> [Your assignment] Your answer should be every line from the records that contains "dagger".

Items listed in a dataset:
----------

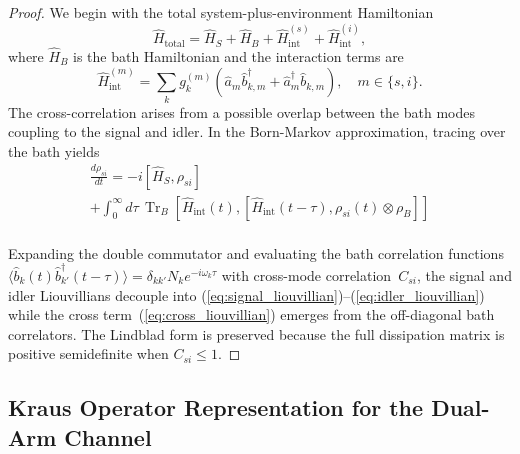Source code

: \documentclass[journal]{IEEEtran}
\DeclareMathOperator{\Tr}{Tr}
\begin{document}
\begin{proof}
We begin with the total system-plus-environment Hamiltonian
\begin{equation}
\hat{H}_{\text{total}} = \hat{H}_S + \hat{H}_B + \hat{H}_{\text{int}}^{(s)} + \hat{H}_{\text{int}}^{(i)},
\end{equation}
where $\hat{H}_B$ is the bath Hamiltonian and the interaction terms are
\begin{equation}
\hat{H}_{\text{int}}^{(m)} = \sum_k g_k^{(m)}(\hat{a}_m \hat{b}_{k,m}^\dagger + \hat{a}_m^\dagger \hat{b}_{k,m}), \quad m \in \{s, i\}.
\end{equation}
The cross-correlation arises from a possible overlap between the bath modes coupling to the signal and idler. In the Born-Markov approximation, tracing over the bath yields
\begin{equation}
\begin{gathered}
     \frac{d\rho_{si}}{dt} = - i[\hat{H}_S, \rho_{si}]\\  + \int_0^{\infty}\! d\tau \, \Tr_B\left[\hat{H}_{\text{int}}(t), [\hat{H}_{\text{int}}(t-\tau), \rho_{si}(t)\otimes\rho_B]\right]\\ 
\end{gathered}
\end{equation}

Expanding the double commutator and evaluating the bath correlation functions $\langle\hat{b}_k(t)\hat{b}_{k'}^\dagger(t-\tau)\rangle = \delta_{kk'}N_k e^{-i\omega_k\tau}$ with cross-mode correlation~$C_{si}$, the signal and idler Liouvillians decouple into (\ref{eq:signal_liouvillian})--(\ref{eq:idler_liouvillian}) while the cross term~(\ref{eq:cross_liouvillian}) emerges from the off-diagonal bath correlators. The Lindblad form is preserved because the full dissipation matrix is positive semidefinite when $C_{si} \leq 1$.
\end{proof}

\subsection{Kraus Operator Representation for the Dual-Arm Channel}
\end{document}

----------

> [Result of the task]
\hat{H}_{\text{int}}^{(m)} = \sum_k g_k^{(m)}(\hat{a}_m \hat{b}_{k,m}^\dagger + \hat{a}_m^\dagger \hat{b}_{k,m}), \quad m \in \{s, i\}.
Expanding the double commutator and evaluating the bath correlation functions $\langle\hat{b}_k(t)\hat{b}_{k'}^\dagger(t-\tau)\rangle = \delta_{kk'}N_k e^{-i\omega_k\tau}$ with cross-mode correlation~$C_{si}$, the signal and idler Liouvillians decouple into (\ref{eq:signal_liouvillian})--(\ref{eq:idler_liouvillian}) while the cross term~(\ref{eq:cross_liouvillian}) emerges from the off-diagonal bath correlators. The Lindblad form is preserved because the full dissipation matrix is positive semidefinite when $C_{si} \leq 1$.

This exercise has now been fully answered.